## [ACTIVITY]
Could you filter the data below down to the lines that hold the word "imagens"?

── SOURCE DATA ──

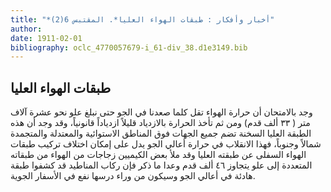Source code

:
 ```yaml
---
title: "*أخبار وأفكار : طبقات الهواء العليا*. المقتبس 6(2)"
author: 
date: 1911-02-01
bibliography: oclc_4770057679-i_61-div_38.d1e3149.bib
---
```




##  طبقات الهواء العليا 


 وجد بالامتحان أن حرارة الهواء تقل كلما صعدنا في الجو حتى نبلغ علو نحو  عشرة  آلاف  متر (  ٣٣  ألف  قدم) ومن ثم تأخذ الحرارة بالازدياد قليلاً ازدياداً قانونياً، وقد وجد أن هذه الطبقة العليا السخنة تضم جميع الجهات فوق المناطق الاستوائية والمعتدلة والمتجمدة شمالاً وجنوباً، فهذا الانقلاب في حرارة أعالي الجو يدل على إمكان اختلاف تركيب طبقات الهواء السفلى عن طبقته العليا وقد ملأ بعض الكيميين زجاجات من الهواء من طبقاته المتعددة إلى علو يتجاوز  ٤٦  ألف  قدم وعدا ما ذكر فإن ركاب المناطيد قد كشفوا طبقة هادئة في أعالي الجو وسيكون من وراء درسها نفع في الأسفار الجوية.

───
── SOURCE DATA ──

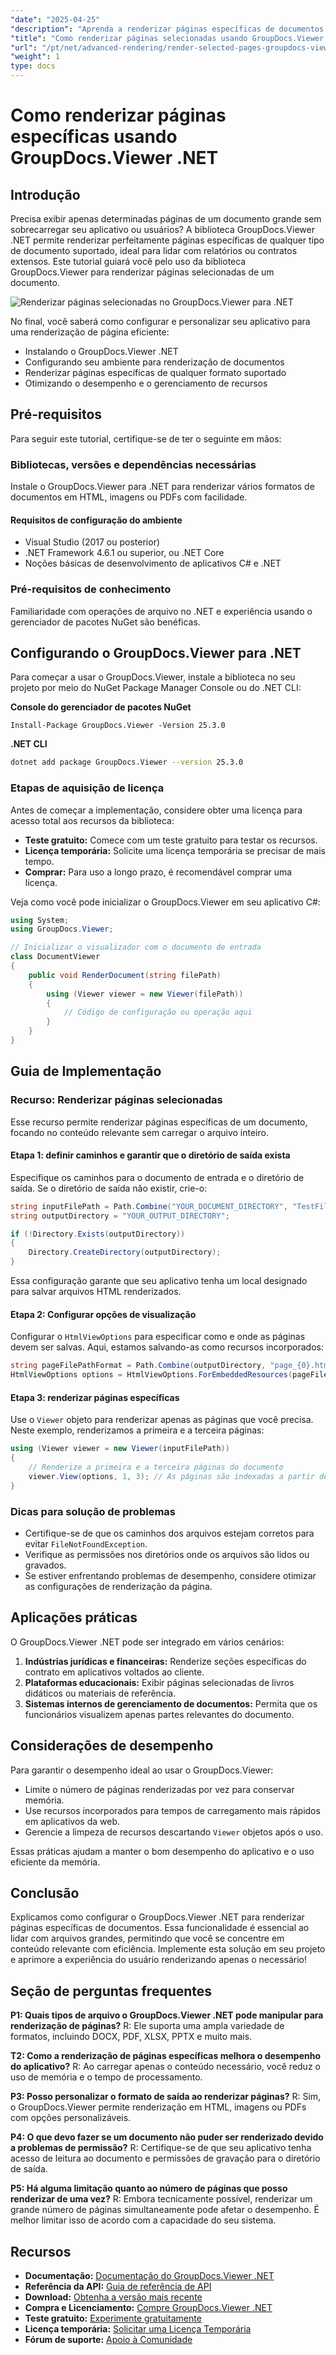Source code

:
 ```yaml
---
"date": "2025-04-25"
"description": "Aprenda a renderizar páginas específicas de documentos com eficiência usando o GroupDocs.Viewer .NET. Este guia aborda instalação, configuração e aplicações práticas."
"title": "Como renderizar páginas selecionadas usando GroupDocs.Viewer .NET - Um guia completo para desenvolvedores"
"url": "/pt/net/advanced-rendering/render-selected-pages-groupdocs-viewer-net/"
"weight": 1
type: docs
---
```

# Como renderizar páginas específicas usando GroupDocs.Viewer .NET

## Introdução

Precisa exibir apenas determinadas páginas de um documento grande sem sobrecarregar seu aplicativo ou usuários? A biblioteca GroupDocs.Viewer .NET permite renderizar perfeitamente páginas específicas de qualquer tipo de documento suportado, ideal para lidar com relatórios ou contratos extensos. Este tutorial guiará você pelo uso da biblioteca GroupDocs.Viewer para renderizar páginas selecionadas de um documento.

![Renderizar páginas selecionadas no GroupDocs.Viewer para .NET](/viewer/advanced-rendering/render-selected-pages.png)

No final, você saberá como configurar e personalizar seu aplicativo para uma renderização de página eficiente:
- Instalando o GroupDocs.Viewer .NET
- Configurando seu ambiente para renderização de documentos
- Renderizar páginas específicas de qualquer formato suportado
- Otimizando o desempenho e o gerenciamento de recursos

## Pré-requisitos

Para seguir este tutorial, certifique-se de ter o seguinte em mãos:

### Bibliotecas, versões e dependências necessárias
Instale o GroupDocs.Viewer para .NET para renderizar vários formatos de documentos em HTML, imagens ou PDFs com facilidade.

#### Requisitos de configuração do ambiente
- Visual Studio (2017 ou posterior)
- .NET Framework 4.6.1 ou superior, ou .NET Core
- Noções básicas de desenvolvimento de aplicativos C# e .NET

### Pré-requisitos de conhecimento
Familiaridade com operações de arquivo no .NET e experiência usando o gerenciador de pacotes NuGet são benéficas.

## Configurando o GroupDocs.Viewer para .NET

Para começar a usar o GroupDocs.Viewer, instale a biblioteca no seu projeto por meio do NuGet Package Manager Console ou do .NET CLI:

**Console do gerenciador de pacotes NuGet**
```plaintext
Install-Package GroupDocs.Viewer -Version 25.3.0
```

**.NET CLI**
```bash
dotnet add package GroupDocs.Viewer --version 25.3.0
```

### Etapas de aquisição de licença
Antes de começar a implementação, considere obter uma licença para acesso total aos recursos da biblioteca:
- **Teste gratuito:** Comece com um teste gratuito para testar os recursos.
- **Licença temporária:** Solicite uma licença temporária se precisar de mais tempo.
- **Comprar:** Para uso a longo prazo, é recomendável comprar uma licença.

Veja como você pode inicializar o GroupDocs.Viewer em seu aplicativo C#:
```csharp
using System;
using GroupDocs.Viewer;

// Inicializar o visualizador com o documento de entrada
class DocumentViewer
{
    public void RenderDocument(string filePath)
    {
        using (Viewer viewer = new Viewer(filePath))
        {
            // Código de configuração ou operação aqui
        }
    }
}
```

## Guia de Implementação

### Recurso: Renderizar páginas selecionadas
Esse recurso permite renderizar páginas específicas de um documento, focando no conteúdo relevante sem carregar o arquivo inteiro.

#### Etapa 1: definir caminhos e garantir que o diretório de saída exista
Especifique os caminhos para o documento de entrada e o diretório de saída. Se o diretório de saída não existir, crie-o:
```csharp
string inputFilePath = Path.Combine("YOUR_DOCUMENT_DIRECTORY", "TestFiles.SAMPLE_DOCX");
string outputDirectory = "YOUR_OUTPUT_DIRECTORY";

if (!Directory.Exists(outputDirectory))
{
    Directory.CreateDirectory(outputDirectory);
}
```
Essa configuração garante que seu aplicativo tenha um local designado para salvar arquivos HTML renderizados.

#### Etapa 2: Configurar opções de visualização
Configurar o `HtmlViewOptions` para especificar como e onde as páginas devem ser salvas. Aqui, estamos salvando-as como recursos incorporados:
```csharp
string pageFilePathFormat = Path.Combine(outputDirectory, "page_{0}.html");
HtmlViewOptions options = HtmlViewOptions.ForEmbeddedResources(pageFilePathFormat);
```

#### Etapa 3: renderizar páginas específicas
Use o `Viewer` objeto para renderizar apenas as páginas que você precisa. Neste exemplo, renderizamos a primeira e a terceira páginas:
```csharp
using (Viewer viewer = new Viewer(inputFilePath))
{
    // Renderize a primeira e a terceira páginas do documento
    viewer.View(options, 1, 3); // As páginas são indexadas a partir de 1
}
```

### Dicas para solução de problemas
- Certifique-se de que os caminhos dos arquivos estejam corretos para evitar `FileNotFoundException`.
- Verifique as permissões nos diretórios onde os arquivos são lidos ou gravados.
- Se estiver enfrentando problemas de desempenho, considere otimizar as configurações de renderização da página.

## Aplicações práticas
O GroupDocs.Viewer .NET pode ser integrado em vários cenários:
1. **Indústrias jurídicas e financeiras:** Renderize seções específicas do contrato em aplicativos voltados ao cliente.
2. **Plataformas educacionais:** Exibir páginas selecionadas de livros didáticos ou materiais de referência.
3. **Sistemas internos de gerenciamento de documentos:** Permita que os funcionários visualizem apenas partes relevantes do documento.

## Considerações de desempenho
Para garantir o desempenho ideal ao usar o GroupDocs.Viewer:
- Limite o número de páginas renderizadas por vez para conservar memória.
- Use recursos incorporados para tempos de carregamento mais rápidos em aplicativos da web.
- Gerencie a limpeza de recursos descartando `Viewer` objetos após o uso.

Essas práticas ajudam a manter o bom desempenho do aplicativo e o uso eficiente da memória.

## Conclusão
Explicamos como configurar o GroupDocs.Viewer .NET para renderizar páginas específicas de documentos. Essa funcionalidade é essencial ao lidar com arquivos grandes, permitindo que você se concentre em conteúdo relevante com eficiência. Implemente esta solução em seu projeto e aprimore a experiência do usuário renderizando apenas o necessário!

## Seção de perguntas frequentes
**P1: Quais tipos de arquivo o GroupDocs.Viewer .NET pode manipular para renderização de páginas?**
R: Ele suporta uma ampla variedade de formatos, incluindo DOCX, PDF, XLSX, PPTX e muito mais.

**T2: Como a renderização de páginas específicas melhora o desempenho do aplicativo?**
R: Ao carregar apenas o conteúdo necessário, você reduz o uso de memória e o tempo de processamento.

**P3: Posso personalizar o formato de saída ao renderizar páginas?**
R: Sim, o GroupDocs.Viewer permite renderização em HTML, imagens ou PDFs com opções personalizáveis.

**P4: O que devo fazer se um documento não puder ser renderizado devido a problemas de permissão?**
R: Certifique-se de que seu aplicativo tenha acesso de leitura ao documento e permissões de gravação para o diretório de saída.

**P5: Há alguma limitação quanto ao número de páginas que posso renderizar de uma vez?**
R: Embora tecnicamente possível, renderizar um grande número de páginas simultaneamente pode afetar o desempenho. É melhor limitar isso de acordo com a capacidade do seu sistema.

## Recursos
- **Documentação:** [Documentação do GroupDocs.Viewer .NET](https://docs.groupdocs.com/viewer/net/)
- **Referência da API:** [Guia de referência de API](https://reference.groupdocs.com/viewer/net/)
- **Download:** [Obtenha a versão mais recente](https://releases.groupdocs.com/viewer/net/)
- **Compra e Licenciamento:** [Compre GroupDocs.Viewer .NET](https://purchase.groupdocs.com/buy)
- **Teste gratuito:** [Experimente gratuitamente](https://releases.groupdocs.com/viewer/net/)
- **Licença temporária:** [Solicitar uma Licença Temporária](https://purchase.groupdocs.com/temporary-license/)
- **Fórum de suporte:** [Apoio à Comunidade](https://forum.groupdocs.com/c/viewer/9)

───

## [RESPONSE FOR THIS EXERCISE]
Instale o GroupDocs.Viewer para .NET para renderizar vários formatos de documentos em HTML, imagens ou PDFs com facilidade.
R: Sim, o GroupDocs.Viewer permite renderização em HTML, imagens ou PDFs com opções personalizáveis.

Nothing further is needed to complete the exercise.